Дальше совет держаться как можно осторожнее в политическом отношении.

«Я рад, что ты здоров и не был растревожен. Сиди смирно, пиши стихи, отдавай в печать. Жена тебе очень нежно кланяется» (10 мая 1826 г.).

Больше никаких следов ни в письмах, ни в воспоминаниях современников не оставила эта девушка. Как тень прошла через жизнь поэта. А может быть, как быстро погасший солнечный луч, согревший его в темную полосу Михайловской жизни. В конце мая Пушкин еще раз в письме к Вяземскому ее помянул:

«Видал ли ты мою Эду? (Героиня поэмы Баратынского. – А. Т.-В.) Вручила ли она тебе мое письмо? Не правда ли, она очень мила?»

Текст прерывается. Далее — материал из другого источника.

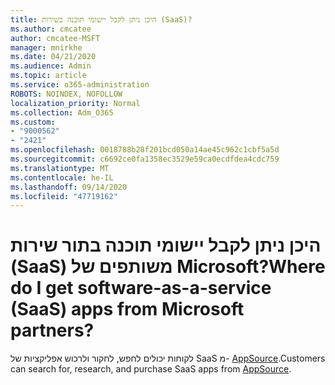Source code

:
 ```yaml
---
title: היכן ניתן לקבל יישומי תוכנה בשירות (SaaS)?
ms.author: cmcatee
author: cmcatee-MSFT
manager: mnirkhe
ms.date: 04/21/2020
ms.audience: Admin
ms.topic: article
ms.service: o365-administration
ROBOTS: NOINDEX, NOFOLLOW
localization_priority: Normal
ms.collection: Adm_O365
ms.custom:
- "9000562"
- "2421"
ms.openlocfilehash: 0018788b28f201bcd050a14ae45c962c1cbf5a5d
ms.sourcegitcommit: c6692ce0fa1358ec3529e59ca0ecdfdea4cdc759
ms.translationtype: MT
ms.contentlocale: he-IL
ms.lasthandoff: 09/14/2020
ms.locfileid: "47719162"
---
```

# <a name="where-do-i-get-software-as-a-service-saas-apps-from-microsoft-partners"></a><span data-ttu-id="804e6-102">היכן ניתן לקבל יישומי תוכנה בתור שירות (SaaS) משותפים של Microsoft?</span><span class="sxs-lookup"><span data-stu-id="804e6-102">Where do I get software-as-a-service (SaaS) apps from Microsoft partners?</span></span>

<span data-ttu-id="804e6-103">לקוחות יכולים לחפש, לחקור ולרכוש אפליקציות של SaaS מ- [AppSource](https://www.appsource.com/).</span><span class="sxs-lookup"><span data-stu-id="804e6-103">Customers can search for, research, and purchase SaaS apps from [AppSource](https://www.appsource.com/).</span></span>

Друзья были правы, когда писали, что выгоднее дать пройти «несчастному времени». Правительство не доверяло Пушкину и усердно следило за ним, за его перепиской, за его знакомыми. Даже умеренный, от политики далекий Плетнев вызвал подозрение Государя. Генерал Дибич писал генерал-адъютанту Голенищеву-Кутузову, начальнику кадетских корпусов, где Плетнев был преподавателем, что «Государю Императору угодно было повелеть узнать достоверно, по каким точно связям знаком Плетнев с Пушкиным и берет на себя ходатайство по сочинениям его и иметь за ним ближайший надзор».